## Exercise
What lines in this listing contain the string "своей"? Report each one by copying it.
..........
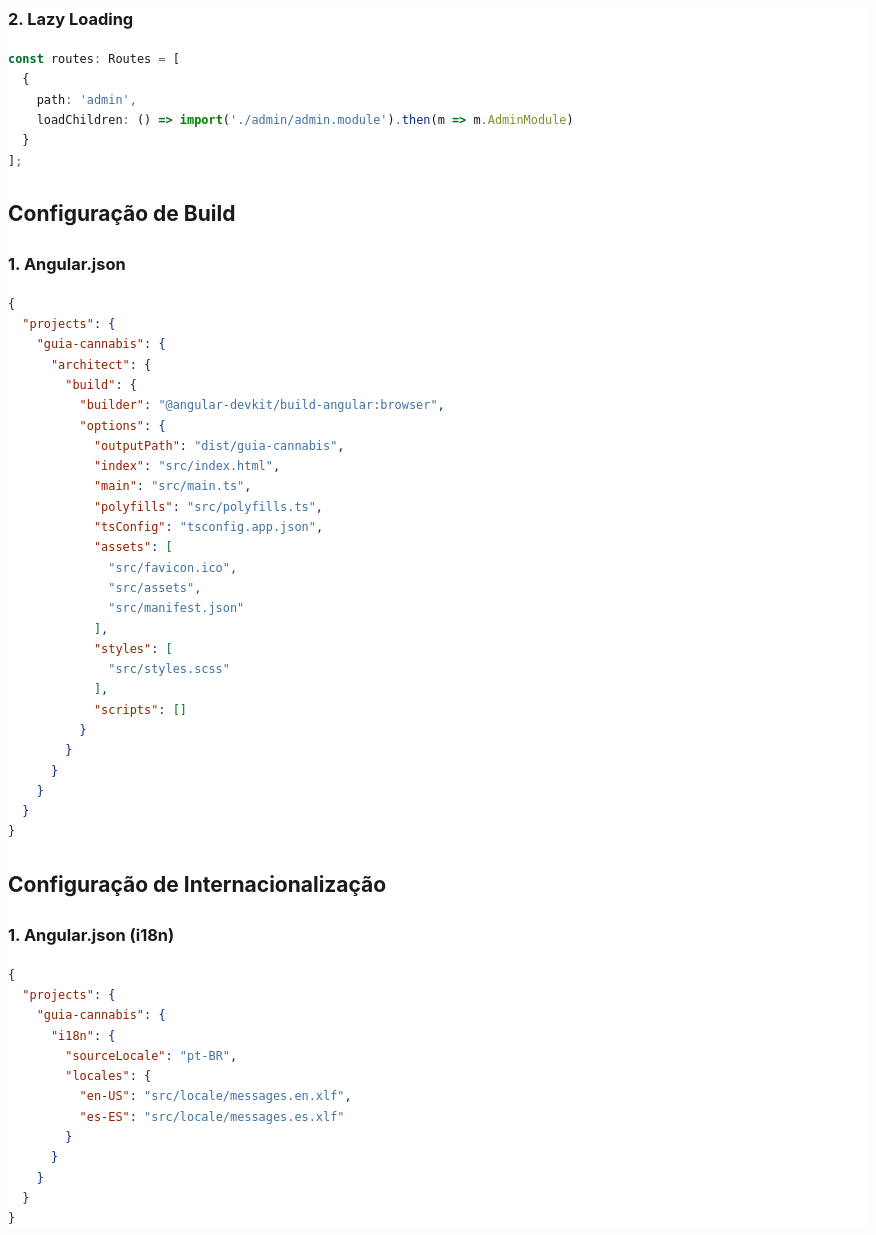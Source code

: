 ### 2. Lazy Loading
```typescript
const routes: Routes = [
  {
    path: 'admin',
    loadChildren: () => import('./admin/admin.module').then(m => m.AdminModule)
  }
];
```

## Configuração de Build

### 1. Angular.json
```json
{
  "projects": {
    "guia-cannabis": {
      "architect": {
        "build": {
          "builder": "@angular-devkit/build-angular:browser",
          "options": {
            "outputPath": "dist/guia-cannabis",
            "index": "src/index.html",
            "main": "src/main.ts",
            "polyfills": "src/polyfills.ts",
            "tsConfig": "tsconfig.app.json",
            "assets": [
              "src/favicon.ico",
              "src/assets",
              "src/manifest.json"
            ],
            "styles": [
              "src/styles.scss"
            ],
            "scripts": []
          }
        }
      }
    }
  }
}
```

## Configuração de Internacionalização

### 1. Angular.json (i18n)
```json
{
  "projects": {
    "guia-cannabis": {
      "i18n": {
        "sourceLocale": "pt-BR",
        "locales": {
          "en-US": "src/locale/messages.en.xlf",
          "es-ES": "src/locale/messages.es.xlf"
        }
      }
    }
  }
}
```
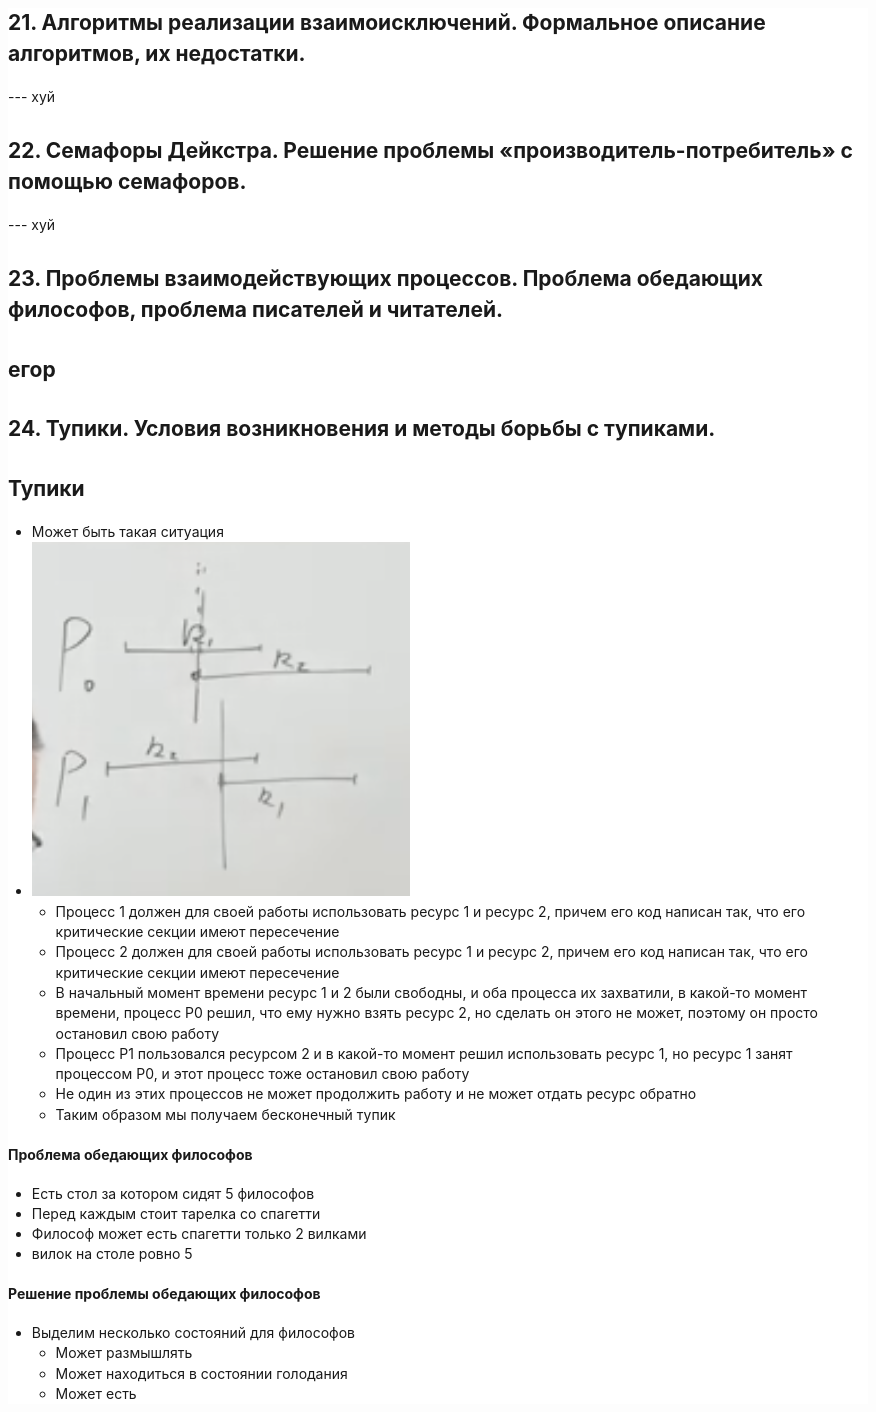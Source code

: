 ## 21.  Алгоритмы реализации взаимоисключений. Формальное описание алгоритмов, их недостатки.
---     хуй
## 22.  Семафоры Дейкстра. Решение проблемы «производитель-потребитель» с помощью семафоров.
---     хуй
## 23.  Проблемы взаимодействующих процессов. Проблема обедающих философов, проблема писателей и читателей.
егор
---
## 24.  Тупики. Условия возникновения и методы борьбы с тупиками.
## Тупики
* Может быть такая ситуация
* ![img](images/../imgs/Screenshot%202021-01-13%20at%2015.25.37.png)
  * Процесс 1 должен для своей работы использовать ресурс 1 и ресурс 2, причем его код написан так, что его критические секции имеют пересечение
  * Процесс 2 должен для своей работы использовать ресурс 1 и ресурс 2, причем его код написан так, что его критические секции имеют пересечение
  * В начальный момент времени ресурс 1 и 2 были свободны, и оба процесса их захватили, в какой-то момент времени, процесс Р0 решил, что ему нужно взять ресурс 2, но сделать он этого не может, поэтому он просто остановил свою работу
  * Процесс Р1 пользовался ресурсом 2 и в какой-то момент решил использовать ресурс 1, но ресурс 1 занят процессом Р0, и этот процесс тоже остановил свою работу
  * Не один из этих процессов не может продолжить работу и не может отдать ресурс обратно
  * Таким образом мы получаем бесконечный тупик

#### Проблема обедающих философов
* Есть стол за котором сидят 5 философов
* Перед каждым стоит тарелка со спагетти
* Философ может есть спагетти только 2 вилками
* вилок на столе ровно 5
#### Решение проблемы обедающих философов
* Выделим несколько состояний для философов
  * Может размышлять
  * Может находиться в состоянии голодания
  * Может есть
..........
## Your response
  * Процесс 1 должен для своей работы использовать ресурс 1 и ресурс 2, причем его код написан так, что его критические секции имеют пересечение
  * Процесс 2 должен для своей работы использовать ресурс 1 и ресурс 2, причем его код написан так, что его критические секции имеют пересечение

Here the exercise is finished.